In Tabriz (Nordwestiran) wurden zwei Studenten von Geheimdienstagenten entführt, als Ahmadinejad die Stadt besuchte und wurden in ein Verhörcenter des MOIS gebracht. Mehrere Studenten wurden im Zuge der Teilnahme an den Aufständen vom 4. November verhaftet oder bekamen Räumungsklagen. Mehr als 170 Studenten wurden von den Disziplinarausschuß der Universität zitiert und suspendiert, von der Universität ausgeschlossen oder dürfen das Universitätsgelände nicht mehr betreten. Eine andere Gruppe wurde vom MOIS vorgeladen und bedroht.
In Orumieh (Nordwestiran) registrierte der MOIS 90 Studenten auf einer „schwarzen Liste“ des Disziplinarausschusses der Universität.

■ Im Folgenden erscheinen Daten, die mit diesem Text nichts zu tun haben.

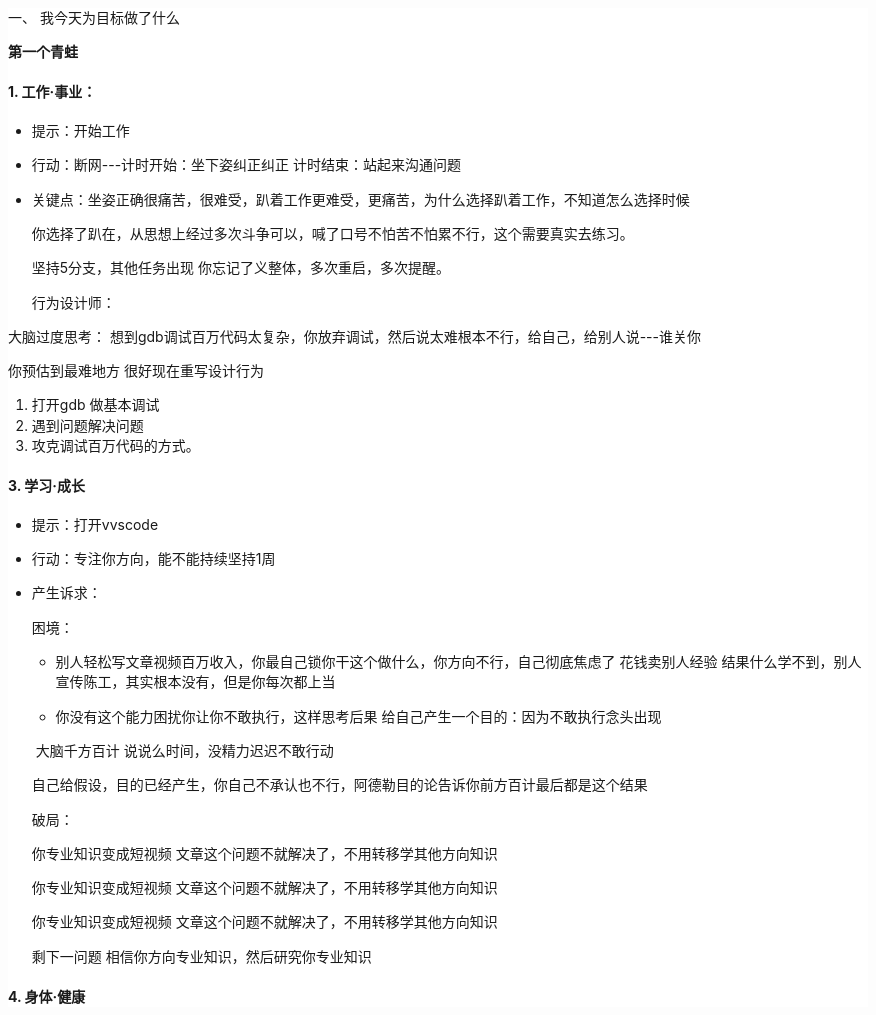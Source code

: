  一、 我今天为目标做了什么

**第一个青蛙**

#### 1. 工作·事业：

- 提示：开始工作

- 行动：断网---计时开始：坐下姿纠正纠正 计时结束：站起来沟通问题

- 关键点：坐姿正确很痛苦，很难受，趴着工作更难受，更痛苦，为什么选择趴着工作，不知道怎么选择时候

  你选择了趴在，从思想上经过多次斗争可以，喊了口号不怕苦不怕累不行，这个需要真实去练习。

  坚持5分支，其他任务出现 你忘记了义整体，多次重启，多次提醒。



  行为设计师：

 大脑过度思考： 想到gdb调试百万代码太复杂，你放弃调试，然后说太难根本不行，给自己，给别人说---谁关你

你预估到最难地方 很好现在重写设计行为

1. 打开gdb 做基本调试
2. 遇到问题解决问题
3. 攻克调试百万代码的方式。

#### 3. 学习·成长

- 提示：打开vvscode

- 行动：专注你方向，能不能持续坚持1周

- 产生诉求：

  

  困境：

  - 别人轻松写文章视频百万收入，你最自己锁你干这个做什么，你方向不行，自己彻底焦虑了 花钱卖别人经验 结果什么学不到，别人宣传陈工，其实根本没有，但是你每次都上当

  - 你没有这个能力困扰你让你不敢执行，这样思考后果 给自己产生一个目的：因为不敢执行念头出现

  ​       大脑千方百计 说说么时间，没精力迟迟不敢行动

  自己给假设，目的已经产生，你自己不承认也不行，阿德勒目的论告诉你前方百计最后都是这个结果

  

  破局：

  你专业知识变成短视频 文章这个问题不就解决了，不用转移学其他方向知识

  你专业知识变成短视频 文章这个问题不就解决了，不用转移学其他方向知识

  你专业知识变成短视频 文章这个问题不就解决了，不用转移学其他方向知识

  剩下一问题 相信你方向专业知识，然后研究你专业知识

  

  

  

#### 4.  身体·健康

Die zuvor genannten unterdrückenden Maßnahmen wurden durchgeführt, obwohl viele Studenten weiterhin in den Gefängnissen sitzen, darunter Studenten aus der Sharif Universität für Technik, dem Institut für Wissenschaft und Technologie, der K N Toosi Universität, der Amirkabir Universität für Technik, der Azad Universität Teheran, der Isfahan Universität für Technologie und der Tafresh Universität für Technologie. Auch Studenten aus anderen Provinzen wie Khuzestan, Gilan, Qazvin, Semnan und Zanjan sitzen weiter in Haft.
Der iranische Widerstand ruft alle internationalen Gremien und Organisationen zur Verteidigung der Menschenrechte, darunter auch den UN Hohekommisar für Menschenrechte und den UN Sonderberichterstatter für willkürliche Verhaftungen und die Studentenvereinigungen auf, die Verhaftungen und den steigenden Druck auf die Studenten zu verurteilen. Er ruft auch zur Unterstützung ihrer Rechte und der berechtigten Forderungen der iranischen Studenten auf.